|  Lab: Research Journals

This study was carried out during the 2020 COVID pandemic. It aimed to assess the potential benefits of tele-health in addressing the needs of patients with respiratory illnesses who were most vulnerable during the pandemic and require extra precaution to prevent their infection.

A proposed solution to tackling one of the hospital’s many challenges during the pandemic was the practice of Electronic Health (E-health) with advances such as tele-health. Tele-health has been found to be effective in supporting patients who are engaged in self-care, improving quality of care, and reducing medical costs for the NHS. As well as relieving hospitals from significant pressure in providing care for minor health problems and the unnecessary admission of people with one or more long-term conditions.

This study uses data from two hospitals; Airedale NHS Foundation Trust that has a tele-medicine program established for the past 9 years and St George’s University Hospital London that has recently utilized tele-health to decrease patient admissions. These case studies assess the extent to which the reduction of centralized healthcare and the retention of main treatment services can provide better care for patients, reduce build budget, and allow enhanced staff facilities reducing staff fatigue and burnout on existing sites.

A comparison between the admitted patient care records between 2018 and 2020 demonstrates an overall reduction in hospital admissions for non-COVID related diseases. The Hospital Episode statistics (HES) identifies a reduction of length of stay using the data recorded from April 2020 to December 2020 compared to that of June 2018 to March 2019 through interventions of E-health services.

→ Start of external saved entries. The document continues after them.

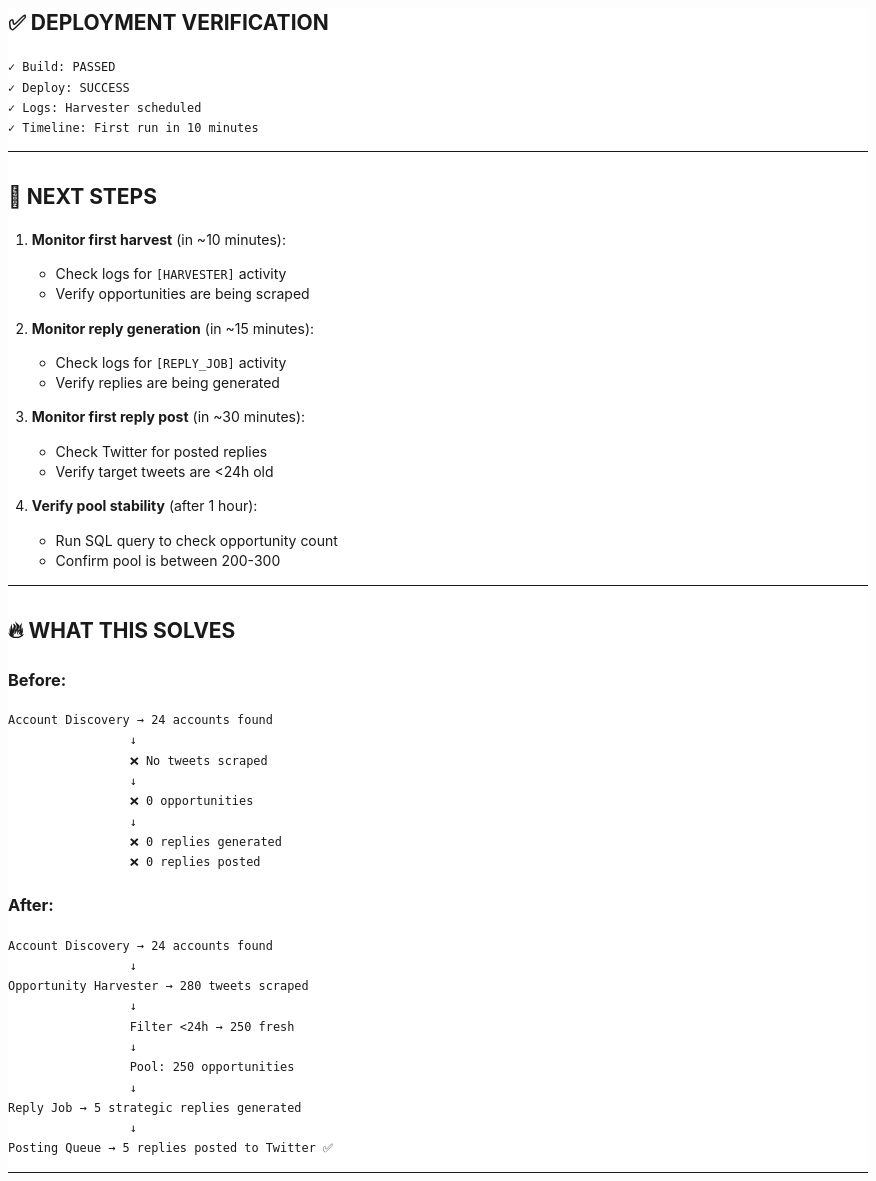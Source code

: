 
## ✅ **DEPLOYMENT VERIFICATION**

```bash
✓ Build: PASSED
✓ Deploy: SUCCESS
✓ Logs: Harvester scheduled
✓ Timeline: First run in 10 minutes
```

---

## 🎯 **NEXT STEPS**

1. **Monitor first harvest** (in ~10 minutes):
   - Check logs for `[HARVESTER]` activity
   - Verify opportunities are being scraped

2. **Monitor reply generation** (in ~15 minutes):
   - Check logs for `[REPLY_JOB]` activity
   - Verify replies are being generated

3. **Monitor first reply post** (in ~30 minutes):
   - Check Twitter for posted replies
   - Verify target tweets are <24h old

4. **Verify pool stability** (after 1 hour):
   - Run SQL query to check opportunity count
   - Confirm pool is between 200-300

---

## 🔥 **WHAT THIS SOLVES**

### **Before:**
```
Account Discovery → 24 accounts found
                 ↓
                 ❌ No tweets scraped
                 ↓
                 ❌ 0 opportunities
                 ↓
                 ❌ 0 replies generated
                 ❌ 0 replies posted
```

### **After:**
```
Account Discovery → 24 accounts found
                 ↓
Opportunity Harvester → 280 tweets scraped
                 ↓
                 Filter <24h → 250 fresh
                 ↓
                 Pool: 250 opportunities
                 ↓
Reply Job → 5 strategic replies generated
                 ↓
Posting Queue → 5 replies posted to Twitter ✅
```

---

Finally, by reviewing the Provisional Monthly HES for Admitted Patient Care for long term patients with chronic respiratory illnesses (COPD), the study shows the impact in the length of the period of care (EPIORDER), and method of admission (ADMIMETH) recorded by the two hospitals.

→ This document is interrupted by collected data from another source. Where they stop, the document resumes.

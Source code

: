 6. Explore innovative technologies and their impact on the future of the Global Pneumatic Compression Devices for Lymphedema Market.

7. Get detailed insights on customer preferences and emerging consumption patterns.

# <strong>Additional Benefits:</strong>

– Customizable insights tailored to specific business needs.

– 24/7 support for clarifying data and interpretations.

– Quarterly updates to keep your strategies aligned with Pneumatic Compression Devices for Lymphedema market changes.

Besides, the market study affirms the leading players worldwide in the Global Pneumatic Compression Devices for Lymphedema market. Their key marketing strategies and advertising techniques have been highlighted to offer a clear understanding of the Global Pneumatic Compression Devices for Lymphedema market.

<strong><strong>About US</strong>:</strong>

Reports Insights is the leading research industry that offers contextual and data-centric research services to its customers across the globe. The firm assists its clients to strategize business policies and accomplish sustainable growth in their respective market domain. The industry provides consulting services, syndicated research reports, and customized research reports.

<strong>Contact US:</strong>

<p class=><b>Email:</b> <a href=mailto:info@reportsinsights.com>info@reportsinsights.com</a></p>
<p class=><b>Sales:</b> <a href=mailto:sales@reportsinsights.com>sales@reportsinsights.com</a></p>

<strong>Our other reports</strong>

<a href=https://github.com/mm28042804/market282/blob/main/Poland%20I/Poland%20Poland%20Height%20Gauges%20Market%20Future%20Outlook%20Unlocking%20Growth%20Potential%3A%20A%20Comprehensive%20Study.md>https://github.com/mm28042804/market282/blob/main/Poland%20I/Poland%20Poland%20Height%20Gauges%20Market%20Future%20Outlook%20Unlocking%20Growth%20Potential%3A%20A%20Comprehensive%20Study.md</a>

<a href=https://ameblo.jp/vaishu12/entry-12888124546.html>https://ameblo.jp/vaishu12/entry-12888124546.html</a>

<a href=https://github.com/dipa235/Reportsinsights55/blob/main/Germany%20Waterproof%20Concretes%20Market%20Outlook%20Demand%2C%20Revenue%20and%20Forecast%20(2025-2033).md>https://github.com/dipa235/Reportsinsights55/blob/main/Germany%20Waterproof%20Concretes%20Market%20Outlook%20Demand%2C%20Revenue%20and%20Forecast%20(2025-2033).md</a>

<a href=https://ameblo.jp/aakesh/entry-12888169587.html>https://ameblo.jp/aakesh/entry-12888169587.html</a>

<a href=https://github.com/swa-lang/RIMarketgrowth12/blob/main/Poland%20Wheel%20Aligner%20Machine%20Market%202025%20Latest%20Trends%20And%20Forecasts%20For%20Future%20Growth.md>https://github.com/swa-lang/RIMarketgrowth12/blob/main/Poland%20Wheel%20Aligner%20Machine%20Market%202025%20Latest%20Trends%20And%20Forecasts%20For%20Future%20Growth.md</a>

Designers can contribute to the existing structure of the hospital and re-imagine a new hospital that can better benefit from the wider rollout of E-health & Tele-health. Through the identification of new practices that would benefit most from the application of E-health; the results show a potential 30% overall reduction of a hospital’s current real estate programme. A decrease in required space for outpatient consultations and reduce hospital beds.. Furthermore, by adding an additional 5% space to support the technology and infrastructure needed for the new functions, and an additional 5% to increase clinical staff productivity by providing better focus on their wellbeing and increasing respite areas. This results in a net reduction of 20% in floor area with an enhanced architectural programme to support this new technological and cultural shift.